Please output the data exactly, minus pictures.
(Beginning of Given entries)
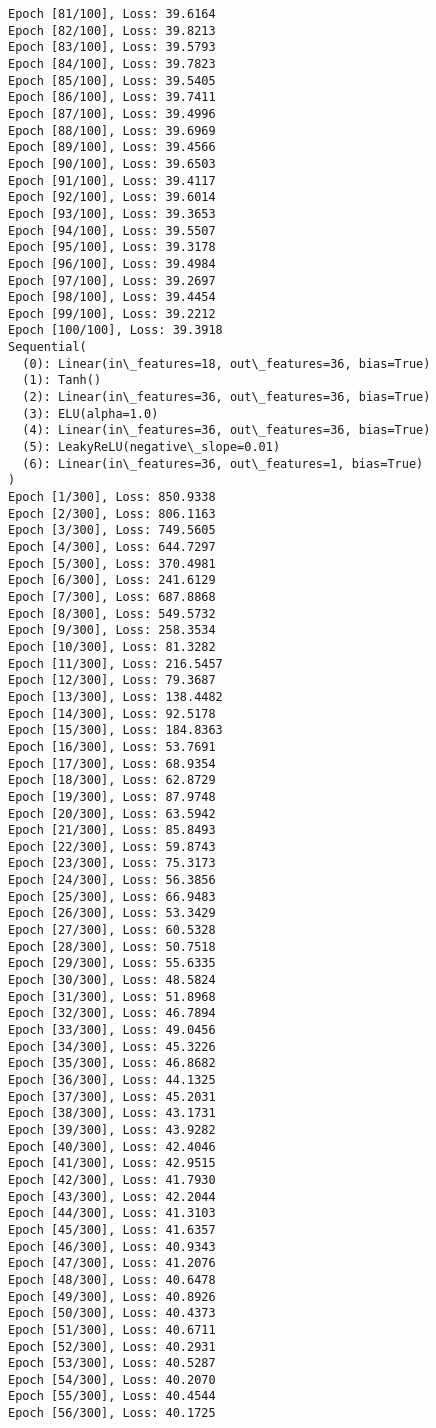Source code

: \documentclass[11pt]{article}
\begin{document}
\begin{Verbatim}[commandchars=\\\{\}]
Epoch [81/100], Loss: 39.6164
Epoch [82/100], Loss: 39.8213
Epoch [83/100], Loss: 39.5793
Epoch [84/100], Loss: 39.7823
Epoch [85/100], Loss: 39.5405
Epoch [86/100], Loss: 39.7411
Epoch [87/100], Loss: 39.4996
Epoch [88/100], Loss: 39.6969
Epoch [89/100], Loss: 39.4566
Epoch [90/100], Loss: 39.6503
Epoch [91/100], Loss: 39.4117
Epoch [92/100], Loss: 39.6014
Epoch [93/100], Loss: 39.3653
Epoch [94/100], Loss: 39.5507
Epoch [95/100], Loss: 39.3178
Epoch [96/100], Loss: 39.4984
Epoch [97/100], Loss: 39.2697
Epoch [98/100], Loss: 39.4454
Epoch [99/100], Loss: 39.2212
Epoch [100/100], Loss: 39.3918
Sequential(
  (0): Linear(in\_features=18, out\_features=36, bias=True)
  (1): Tanh()
  (2): Linear(in\_features=36, out\_features=36, bias=True)
  (3): ELU(alpha=1.0)
  (4): Linear(in\_features=36, out\_features=36, bias=True)
  (5): LeakyReLU(negative\_slope=0.01)
  (6): Linear(in\_features=36, out\_features=1, bias=True)
)
Epoch [1/300], Loss: 850.9338
Epoch [2/300], Loss: 806.1163
Epoch [3/300], Loss: 749.5605
Epoch [4/300], Loss: 644.7297
Epoch [5/300], Loss: 370.4981
Epoch [6/300], Loss: 241.6129
Epoch [7/300], Loss: 687.8868
Epoch [8/300], Loss: 549.5732
Epoch [9/300], Loss: 258.3534
Epoch [10/300], Loss: 81.3282
Epoch [11/300], Loss: 216.5457
Epoch [12/300], Loss: 79.3687
Epoch [13/300], Loss: 138.4482
Epoch [14/300], Loss: 92.5178
Epoch [15/300], Loss: 184.8363
Epoch [16/300], Loss: 53.7691
Epoch [17/300], Loss: 68.9354
Epoch [18/300], Loss: 62.8729
Epoch [19/300], Loss: 87.9748
Epoch [20/300], Loss: 63.5942
Epoch [21/300], Loss: 85.8493
Epoch [22/300], Loss: 59.8743
Epoch [23/300], Loss: 75.3173
Epoch [24/300], Loss: 56.3856
Epoch [25/300], Loss: 66.9483
Epoch [26/300], Loss: 53.3429
Epoch [27/300], Loss: 60.5328
Epoch [28/300], Loss: 50.7518
Epoch [29/300], Loss: 55.6335
Epoch [30/300], Loss: 48.5824
Epoch [31/300], Loss: 51.8968
Epoch [32/300], Loss: 46.7894
Epoch [33/300], Loss: 49.0456
Epoch [34/300], Loss: 45.3226
Epoch [35/300], Loss: 46.8682
Epoch [36/300], Loss: 44.1325
Epoch [37/300], Loss: 45.2031
Epoch [38/300], Loss: 43.1731
Epoch [39/300], Loss: 43.9282
Epoch [40/300], Loss: 42.4046
Epoch [41/300], Loss: 42.9515
Epoch [42/300], Loss: 41.7930
Epoch [43/300], Loss: 42.2044
Epoch [44/300], Loss: 41.3103
Epoch [45/300], Loss: 41.6357
Epoch [46/300], Loss: 40.9343
Epoch [47/300], Loss: 41.2076
Epoch [48/300], Loss: 40.6478
Epoch [49/300], Loss: 40.8926
Epoch [50/300], Loss: 40.4373
Epoch [51/300], Loss: 40.6711
Epoch [52/300], Loss: 40.2931
Epoch [53/300], Loss: 40.5287
Epoch [54/300], Loss: 40.2070
Epoch [55/300], Loss: 40.4544
Epoch [56/300], Loss: 40.1725

\end{Verbatim}
\end{document}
(End of Given entries)
Solution to the exercise.
Source code

: \documentclass[11pt]{article}
\begin{document}
\begin{Verbatim}[commandchars=\\\{\}]
Epoch [81/100], Loss: 39.6164
Epoch [82/100], Loss: 39.8213
Epoch [83/100], Loss: 39.5793
Epoch [84/100], Loss: 39.7823
Epoch [85/100], Loss: 39.5405
Epoch [86/100], Loss: 39.7411
Epoch [87/100], Loss: 39.4996
Epoch [88/100], Loss: 39.6969
Epoch [89/100], Loss: 39.4566
Epoch [90/100], Loss: 39.6503
Epoch [91/100], Loss: 39.4117
Epoch [92/100], Loss: 39.6014
Epoch [93/100], Loss: 39.3653
Epoch [94/100], Loss: 39.5507
Epoch [95/100], Loss: 39.3178
Epoch [96/100], Loss: 39.4984
Epoch [97/100], Loss: 39.2697
Epoch [98/100], Loss: 39.4454
Epoch [99/100], Loss: 39.2212
Epoch [100/100], Loss: 39.3918
Sequential(
  (0): Linear(in\_features=18, out\_features=36, bias=True)
  (1): Tanh()
  (2): Linear(in\_features=36, out\_features=36, bias=True)
  (3): ELU(alpha=1.0)
  (4): Linear(in\_features=36, out\_features=36, bias=True)
  (5): LeakyReLU(negative\_slope=0.01)
  (6): Linear(in\_features=36, out\_features=1, bias=True)
)
Epoch [1/300], Loss: 850.9338
Epoch [2/300], Loss: 806.1163
Epoch [3/300], Loss: 749.5605
Epoch [4/300], Loss: 644.7297
Epoch [5/300], Loss: 370.4981
Epoch [6/300], Loss: 241.6129
Epoch [7/300], Loss: 687.8868
Epoch [8/300], Loss: 549.5732
Epoch [9/300], Loss: 258.3534
Epoch [10/300], Loss: 81.3282
Epoch [11/300], Loss: 216.5457
Epoch [12/300], Loss: 79.3687
Epoch [13/300], Loss: 138.4482
Epoch [14/300], Loss: 92.5178
Epoch [15/300], Loss: 184.8363
Epoch [16/300], Loss: 53.7691
Epoch [17/300], Loss: 68.9354
Epoch [18/300], Loss: 62.8729
Epoch [19/300], Loss: 87.9748
Epoch [20/300], Loss: 63.5942
Epoch [21/300], Loss: 85.8493
Epoch [22/300], Loss: 59.8743
Epoch [23/300], Loss: 75.3173
Epoch [24/300], Loss: 56.3856
Epoch [25/300], Loss: 66.9483
Epoch [26/300], Loss: 53.3429
Epoch [27/300], Loss: 60.5328
Epoch [28/300], Loss: 50.7518
Epoch [29/300], Loss: 55.6335
Epoch [30/300], Loss: 48.5824
Epoch [31/300], Loss: 51.8968
Epoch [32/300], Loss: 46.7894
Epoch [33/300], Loss: 49.0456
Epoch [34/300], Loss: 45.3226
Epoch [35/300], Loss: 46.8682
Epoch [36/300], Loss: 44.1325
Epoch [37/300], Loss: 45.2031
Epoch [38/300], Loss: 43.1731
Epoch [39/300], Loss: 43.9282
Epoch [40/300], Loss: 42.4046
Epoch [41/300], Loss: 42.9515
Epoch [42/300], Loss: 41.7930
Epoch [43/300], Loss: 42.2044
Epoch [44/300], Loss: 41.3103
Epoch [45/300], Loss: 41.6357
Epoch [46/300], Loss: 40.9343
Epoch [47/300], Loss: 41.2076
Epoch [48/300], Loss: 40.6478
Epoch [49/300], Loss: 40.8926
Epoch [50/300], Loss: 40.4373
Epoch [51/300], Loss: 40.6711
Epoch [52/300], Loss: 40.2931
Epoch [53/300], Loss: 40.5287
Epoch [54/300], Loss: 40.2070
Epoch [55/300], Loss: 40.4544
Epoch [56/300], Loss: 40.1725

\end{Verbatim}
\end{document}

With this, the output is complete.